Bagavant Harini, Fu Shu Man
Division of Nephrology, Center for Immunity, Inflammation and Regenerative Medicine, University of Virginia, School of Medicine, Charlottesville, Virginia 22908, USA.
Curr Opin Rheumatol. 2009 Sep;21(5):489-94. doi: 10.1097/BOR.0b013e32832efff1.
A combination of systemic autoimmunity and tissue response to immune injury underlie renal involvement in lupus erythematosus. In this review, we discuss recent literature investigating pathogenetic mechanisms of lupus glomerulonephritis.
In lupus glomerulonephritis, glomerular immune complexes were believed to be the primary mediators of renal disease. Recent studies make it apparent that autoantibodies of multiple specificities participate in the formation of immune complexes, deposited in the kidneys. Renal infiltration by T cells, macrophages, and dendritic cells have a dominant role in the progression of lupus glomerulonephritis leading to renal failure. Activation of Toll-like receptors modulates autoantibody production and systemic interferon responses. However, glomerular cell responses to immune injury influence disease outcome. In addition, new insights on the genetics of susceptibility to end-organ damage in lupus glomerulonephritis have been discovered. Differential glomerular responses reflected in gene expression profiles during disease progression provide potential markers for diagnosis of lupus glomerulonephritis progression and flares. In addition, studies of end-organ responses provide new targets for therapeutic interventions.
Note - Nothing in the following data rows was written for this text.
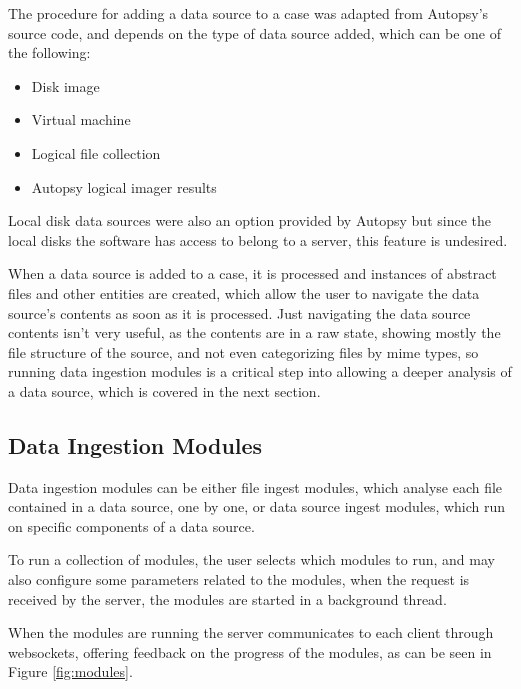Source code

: The procedure for adding a data source to a case was adapted from Autopsy's source code, and depends on the type of data source added, which can be one of the following:
\begin{itemize}
 \item Disk image
 \item Virtual machine
 \item Logical file collection
 \item Autopsy logical imager results
\end{itemize}

Local disk data sources were also an option provided by Autopsy but since the local disks the software has access to belong to a server, this feature is undesired.

When a data source is added to a case, it is processed and instances of abstract files and other entities are created, which allow the user to navigate the data source's contents as soon as it is processed.
Just navigating the data source contents isn't very useful, as the contents are in a raw state, showing mostly the file structure of the source, and not even categorizing files by mime types, so running data
ingestion modules is a critical step into allowing a deeper analysis of a data source, which is covered in the next section.

\subsection{Data Ingestion Modules}

Data ingestion modules can be either file ingest modules, which analyse each file contained in a data source, one by one,
or data source ingest modules, which run on specific components of a data source.

To run a collection of modules, the user selects which modules to run, and may also configure some parameters related to the modules, when the request is received by the server, the modules are started in a background thread.

When the modules are running the server communicates to each client through websockets, offering feedback on the progress of the modules, as can be seen in Figure \ref{fig:modules}.

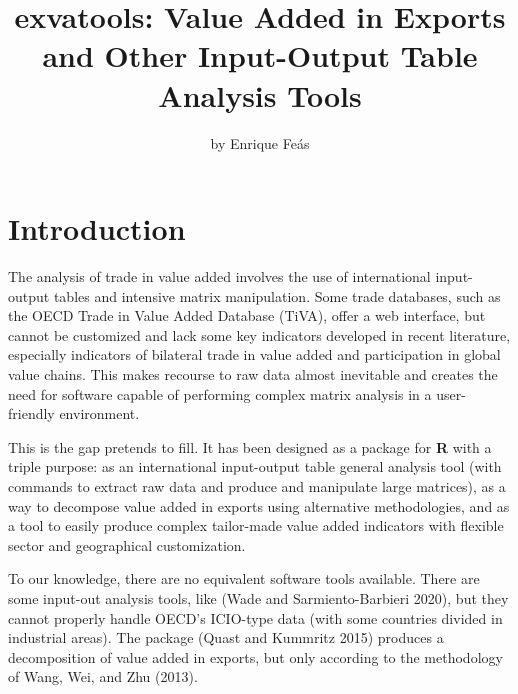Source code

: \title{exvatools: Value Added in Exports and Other Input-Output Table Analysis Tools}
\author{by Enrique Feás}

\maketitle


\hypertarget{introduction}{%
\section{Introduction}\label{introduction}}

The analysis of trade in value added involves the use of international
input-output tables and intensive matrix manipulation. Some trade databases,
such as the OECD Trade in Value Added Database (TiVA), offer a web interface,
but cannot be customized and lack some key indicators developed in recent
literature, especially indicators of bilateral trade in value added and
participation in global value chains. This makes recourse to raw data almost
inevitable and creates the need for software capable of performing complex
matrix analysis in a user-friendly environment.

This is the gap  pretends to fill. It has been designed as a
package for \textbf{R} with a triple purpose: as an international input-output table
general analysis tool (with commands to extract raw data and produce and
manipulate large matrices), as a way to decompose value added in exports using
alternative methodologies, and as a tool to easily produce complex tailor-made
value added indicators with flexible sector and geographical customization.

To our knowledge, there are no equivalent software tools available. There are
some input-out analysis tools, like 
(Wade and Sarmiento-Barbieri 2020), but they cannot properly handle OECD's ICIO-type data
(with some countries divided in industrial areas). The package 
(Quast and Kummritz 2015) produces a decomposition of value added in exports, but
only according to the methodology of Wang, Wei, and Zhu (2013).

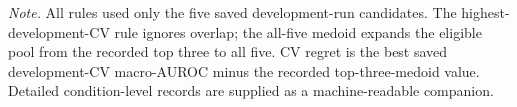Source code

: 

{\footnotesize\noindent\textit{Note.} All rules used only the five saved development-run candidates. The highest-development-CV rule ignores overlap; the all-five medoid expands the eligible pool from the recorded top three to all five. CV regret is the best saved development-CV macro-AUROC minus the recorded top-three-medoid value. Detailed condition-level records are supplied as a machine-readable companion.\par}




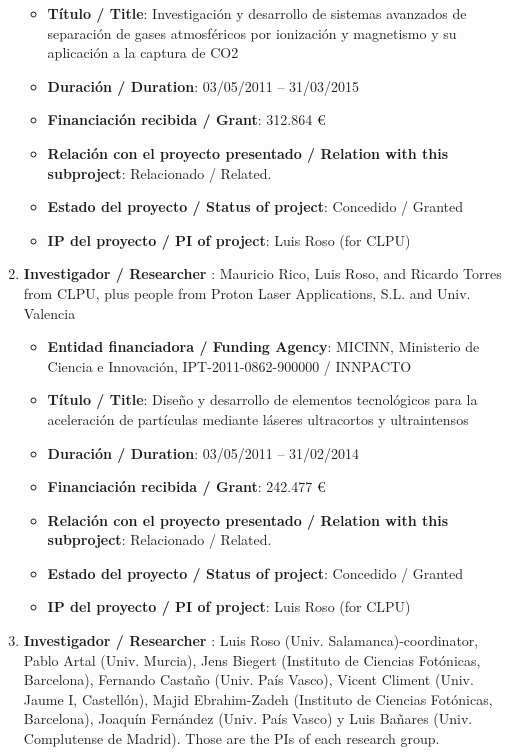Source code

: \begin{enumerate}
\begin{itemize}
	\item {\bf Título / Title}: Investigaci\'on y desarrollo de sistemas avanzados de separaci\'on de gases atmosf\'ericos por ionizaci\'on y magnetismo y su aplicaci\'on a la captura de CO2
	\item {\bf Duración / Duration}: 03/05/2011 -- 31/03/2015
	\item {\bf Financiación recibida / Grant}: 312.864 \euro 
	\item {\bf Relación con el proyecto presentado / Relation with this subproject}: Relacionado / Related. 
	\item {\bf Estado del proyecto / Status of project}: Concedido / Granted
	\item {\bf IP del proyecto / PI of project}: Luis Roso (for CLPU)
\end{itemize}
\item {\bf Investigador / Researcher }: Mauricio Rico, Luis Roso, and Ricardo Torres from CLPU, plus people from Proton Laser Applications, S.L. and  Univ. Valencia
\begin{itemize}
	\item {\bf Entidad financiadora / Funding Agency}: MICINN, Ministerio de Ciencia e Innovaci\'on, IPT-2011-0862-900000     / INNPACTO
	\item {\bf Título / Title}: Dise\~no y desarrollo de elementos tecnol\'ogicos para la aceleraci\'on de part\'iculas mediante l\'aseres ultracortos y ultraintensos
	\item {\bf Duración / Duration}: 03/05/2011 -- 31/02/2014
	\item {\bf Financiación recibida / Grant}: 242.477 \euro 
	\item {\bf Relación con el proyecto presentado / Relation with this subproject}: Relacionado / Related. 
	\item {\bf Estado del proyecto / Status of project}: Concedido / Granted
	\item {\bf IP del proyecto / PI of project}: Luis Roso (for CLPU)
\end{itemize}
\item {\bf Investigador / Researcher }: Luis Roso (Univ. Salamanca)-coordinator, Pablo Artal (Univ. Murcia), Jens Biegert (Instituto de Ciencias Fot\'onicas, Barcelona), Fernando Castaño (Univ. Pa\'is Vasco), Vicent Climent (Univ. Jaume I, Castell\'on), Majid Ebrahim-Zadeh (Instituto de Ciencias Fot\'onicas, Barcelona), Joaqu\'in Fern\'andez (Univ. Pa\'is Vasco) y Luis Bañares (Univ. Complutense de Madrid). Those are the PIs of each research group.


\end{enumerate}
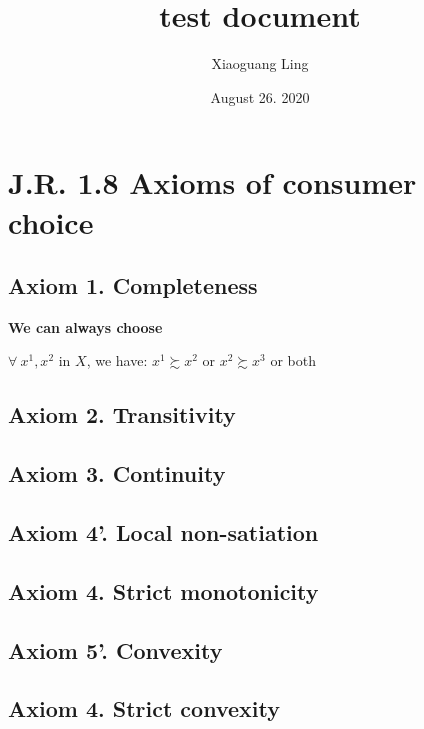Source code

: \documentclass{article}
\title{test document}
\author{Xiaoguang Ling }
\date{August 26. 2020}
\begin{document}
\maketitle

\section{J.R. 1.8 Axioms of consumer choice}

\subsection{Axiom 1. Completeness}
\textbf{We can always choose}

$\forall \ x^1, x^2$ in $X$, we have: $x^1 \succsim  x^2$ or $x^2 \succsim  x^3$  or both

\subsection{Axiom 2. Transitivity}


\subsection{Axiom 3. Continuity}


\subsection{Axiom 4'. Local non-satiation}

\subsection{Axiom 4. Strict monotonicity}

\subsection{Axiom 5'. Convexity}

\subsection{Axiom 4. Strict convexity}
\end{document}
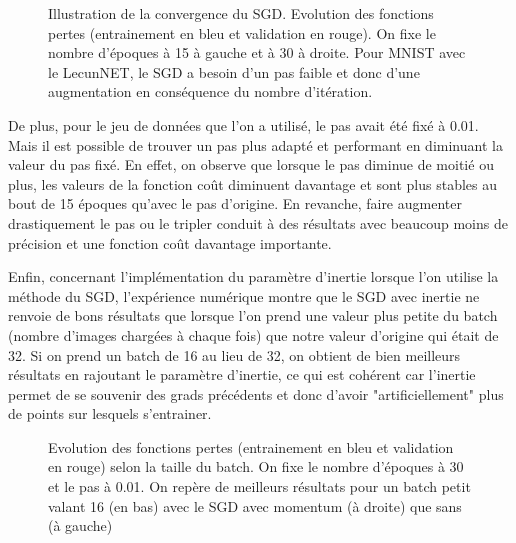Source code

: \documentclass{article}
\begin{document}
\bigskip

\bigskip

\begin{figure}[h]
      \centering
      \caption{Illustration de la convergence du SGD. Evolution des fonctions pertes (entrainement en bleu et validation en rouge). On fixe le nombre d'époques à 15 à gauche et à 30 à droite. Pour MNIST avec le LecunNET, le SGD a besoin d'un pas faible et donc d'une augmentation en conséquence du nombre d'itération.}
      \label{fig:both_pictures}
    \end{figure}

\newpage

De plus, pour le jeu de données que l'on a utilisé, le pas avait été fixé à 0.01. Mais il est possible de trouver un pas plus adapté et performant en diminuant la valeur du pas fixé. En effet, on observe que lorsque le pas diminue de moitié ou plus, les valeurs de la fonction coût diminuent davantage et sont plus stables au bout de 15 époques qu'avec le pas d'origine. En revanche, faire augmenter drastiquement le pas ou le tripler conduit à des résultats avec beaucoup moins de précision et une fonction coût davantage importante.

\bigskip

Enfin, concernant l'implémentation du paramètre d'inertie lorsque l'on utilise la méthode du SGD, l'expérience numérique montre que le SGD avec inertie ne renvoie de bons résultats que lorsque l'on prend une valeur plus petite du batch (nombre d'images chargées à chaque fois) que notre valeur d'origine qui était de 32. Si on prend un batch de 16 au lieu de 32, on obtient de bien meilleurs résultats en rajoutant le paramètre d'inertie, ce qui est cohérent car l'inertie permet de se souvenir des grads précédents et donc d'avoir "artificiellement" plus de points sur lesquels s'entrainer.

\begin{figure}[!htb]
      \centering
      \caption{Evolution des fonctions pertes (entrainement en bleu et
validation en rouge) selon la taille du batch. On fixe le nombre d’époques à 30 et le pas à 0.01. On repère de meilleurs résultats pour un batch petit valant 16 (en bas) avec le SGD avec momentum (à droite) que sans (à gauche)}
      \label{fig:both_pictures}
    \end{figure}
\end{document}
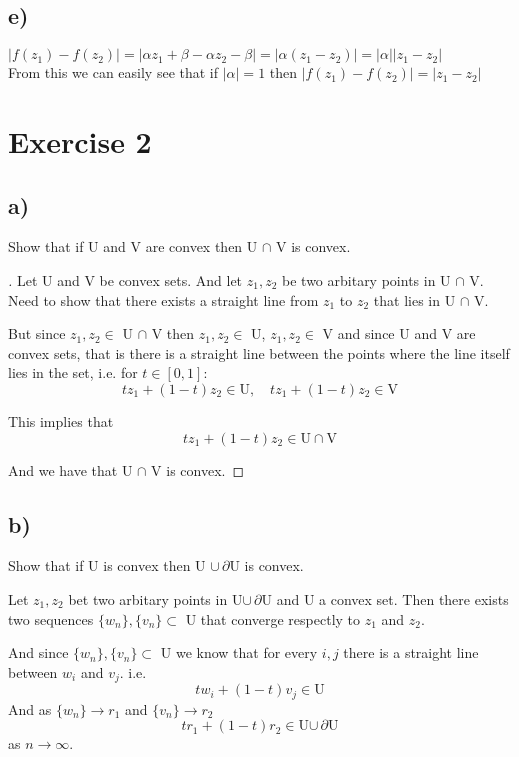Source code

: \documentclass{article}
\begin{document}
\subsection*{e)}
$|f(z_1)-f(z_2)| = |\alpha z_1 + \beta - \alpha z_2 - \beta| = |\alpha(z_1 - z_2)|= |\alpha||z_1 - z_2|$\\
From this we can easily see that if $|\alpha| = 1$ then $|f(z_1) - f(z_2)| = |z_1 -z_2|$



\section*{Exercise 2}
\subsection*{a)}
Show that if U and V are convex then U $\cap$ V  is convex.

\begin{proof}[\unskip \nopunct]
  Let U and V be convex sets.
  And let $z_1, z_2$ be two arbitary points in U $\cap$ V. Need to show that there exists a straight line from $z_1$ to $z_2$ that lies in U $\cap$ V.

  But since $z_1, z_2 \in$ U $\cap$ V then $z_1, z_2 \in$ U, $z_1, z_2 \in$ V and since U and V are convex sets, that is there is a straight line between the points where the line itself lies in the set, i.e. for $t\in[0,1]$:
  \[tz_1 + (1-t)z_2 \in \text{U}, \quad tz_1 + (1-t)z_2 \in \text{V}\]

  This implies that
  \[tz_1 + (1-t)z_2 \in \text{U} \cap \text{V}\]

  And we have that U $\cap$ V is convex.

\end{proof}



\subsection*{b)}
Show that if U is convex then U $\cup \, \partial$U is convex.

Let $z_1, z_2$ bet two arbitary points in U$\cup \, \partial$U and U a convex set. Then there exists two sequences $\{w_n\}, \{v_n\} \subset$ U that converge respectly to $z_1$ and $z_2$.

And since $\{w_n\}, \{v_n\} \subset$ U we know that for every $i, j$ there is a straight line between $w_i$ and $v_j$. i.e.
\[tw_i +(1-t)v_j \in \text{U} \]
And as $\{w_n\} \rightarrow r_1$ and $\{v_n\} \rightarrow r_2$  
\[tr_1 +(1-t)r_2 \in \text{U$\cup \, \partial$U} \]
as $n \rightarrow \infty$.
\end{document}
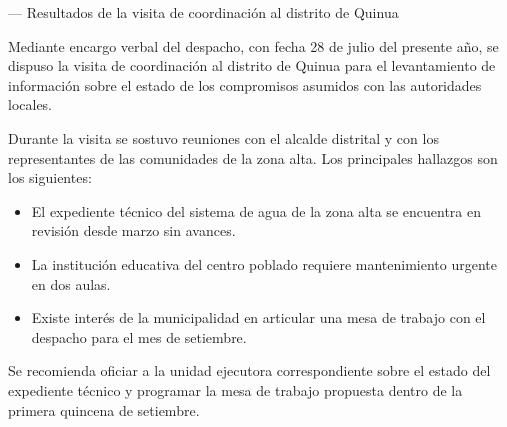 \documentclass{informe}
\begin{document}
\numerodocumento

  { — }
  {Resultados de la visita de coordinación al distrito de Quinua}


Mediante encargo verbal del despacho, con fecha 28 de julio del presente
año, se dispuso la visita de coordinación al distrito de Quinua para el
levantamiento de información sobre el estado de los compromisos asumidos
con las autoridades locales.


Durante la visita se sostuvo reuniones con el alcalde distrital y con
los representantes de las comunidades de la zona alta. Los principales
hallazgos son los siguientes:

\begin{itemize}
  \item El expediente técnico del sistema de agua de la zona alta se
        encuentra en revisión desde marzo sin avances.
  \item La institución educativa del centro poblado requiere
        mantenimiento urgente en dos aulas.
  \item Existe interés de la municipalidad en articular una mesa de
        trabajo con el despacho para el mes de setiembre.
\end{itemize}


Se recomienda oficiar a la unidad ejecutora correspondiente sobre el
estado del expediente técnico y programar la mesa de trabajo propuesta
dentro de la primera quincena de setiembre.

\atentamente
\bloquefirma[1.8cm]
\end{document}
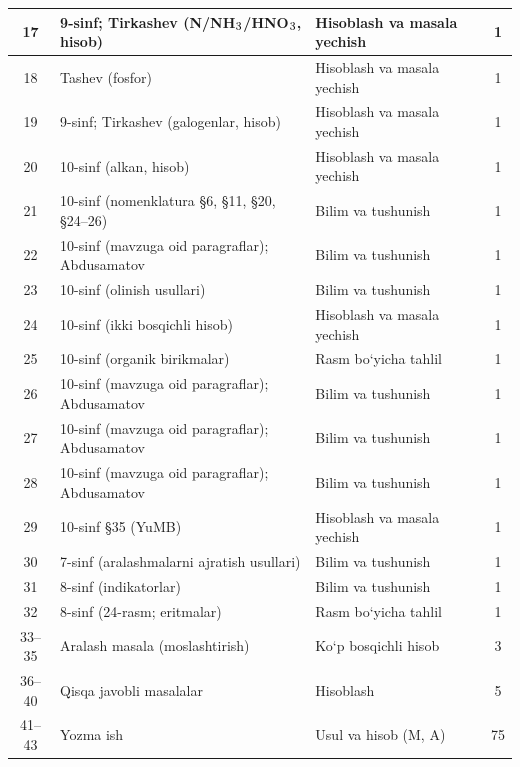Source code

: \documentclass[11pt,a4paper]{article}
\renewcommand{\textsubscript}[1]{\ensuremath{_{\text{\fontsize{8}{8}\selectfont #1}}}}
\begin{document}
{\begin{longtable}{|c|p{7.2cm}|p{5.4cm}|c|}
17 & 9-sinf; Tirkashev (N/NH\textsubscript{3}/HNO\textsubscript{3}, hisob) & Hisoblash va masala yechish & 1\\\hline
18 & Tashev (fosfor) & Hisoblash va masala yechish & 1\\\hline
19 & 9-sinf; Tirkashev (galogenlar, hisob) & Hisoblash va masala yechish & 1\\\hline
20 & 10-sinf (alkan, hisob) & Hisoblash va masala yechish & 1\\\hline
21 & 10-sinf (nomenklatura \S{}6, \S{}11, \S{}20, \S{}24--26) & Bilim va tushunish & 1\\\hline
22 & 10-sinf (mavzuga oid paragraflar); Abdusamatov & Bilim va tushunish & 1\\\hline
23 & 10-sinf (olinish usullari) & Bilim va tushunish & 1\\\hline
24 & 10-sinf (ikki bosqichli hisob) & Hisoblash va masala yechish & 1\\\hline
25 & 10-sinf (organik birikmalar) & Rasm bo`yicha tahlil & 1\\\hline
26 & 10-sinf (mavzuga oid paragraflar); Abdusamatov & Bilim va tushunish & 1\\\hline
27 & 10-sinf (mavzuga oid paragraflar); Abdusamatov & Bilim va tushunish & 1\\\hline
28 & 10-sinf (mavzuga oid paragraflar); Abdusamatov & Bilim va tushunish & 1\\\hline
29 & 10-sinf \S{}35 (YuMB) & Hisoblash va masala yechish & 1\\\hline
30 & 7-sinf (aralashmalarni ajratish usullari) & Bilim va tushunish & 1\\\hline
31 & 8-sinf (indikatorlar) & Bilim va tushunish & 1\\\hline
32 & 8-sinf (24-rasm; eritmalar) & Rasm bo`yicha tahlil & 1\\\hline
33--35 & Aralash masala (moslashtirish) & Ko`p bosqichli hisob & 3\\\hline
36--40 & Qisqa javobli masalalar & Hisoblash & 5\\\hline
41--43 & Yozma ish & Usul va hisob (M, A) & 75\\\hline
\end{longtable}}
\end{document}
Lupus glomerulonephritis is a prototype of immune complex disease mediated by autoantibodies of multiple specificities, one of which is anti-DNA. Murine models of spontaneous systemic lupus erythematosus have been critical for understanding the underlying disease. Recent studies demonstrate that in addition to systemic autoimmunity, end-organ responses, and end-organ resistance to damage are also critical in determining disease outcome. This understanding should influence design of novel therapeutic approaches in systemic lupus erythematosus.
系统性自身免疫与组织对免疫损伤的反应相结合是红斑狼疮肾脏受累的基础。在本综述中,我们讨论了近期研究狼疮性肾小球肾炎发病机制的文献。
在狼疮性肾小球肾炎中,肾小球免疫复合物被认为是肾脏疾病的主要介质。最近的研究表明,多种特异性自身抗体参与了沉积在肾脏中的免疫复合物的形成。T细胞、巨噬细胞和树突状细胞的肾脏浸润在导致肾衰竭的狼疮性肾小球肾炎进展中起主导作用。Toll样受体的激活调节自身抗体的产生和全身干扰素反应。然而,肾小球细胞对免疫损伤的反应影响疾病结局。此外,在狼疮性肾小球肾炎终末器官损伤易感性的遗传学方面有了新的认识。疾病进展过程中基因表达谱所反映的不同肾小球反应为狼疮性肾小球肾炎进展和病情复发的诊断提供了潜在标志物。此外,对终末器官反应的研究为治疗干预提供了新靶点。
狼疮性肾小球肾炎是由多种特异性自身抗体(其中之一是抗DNA抗体)介导的免疫复合物疾病的典型代表。自发性系统性红斑狼疮的小鼠模型对于理解潜在疾病至关重要。最近的研究表明,除了系统性自身免疫外,终末器官反应以及终末器官对损伤的抵抗在决定疾病结局方面也很关键。这一认识应会影响系统性红斑狼疮新型治疗方法的设计。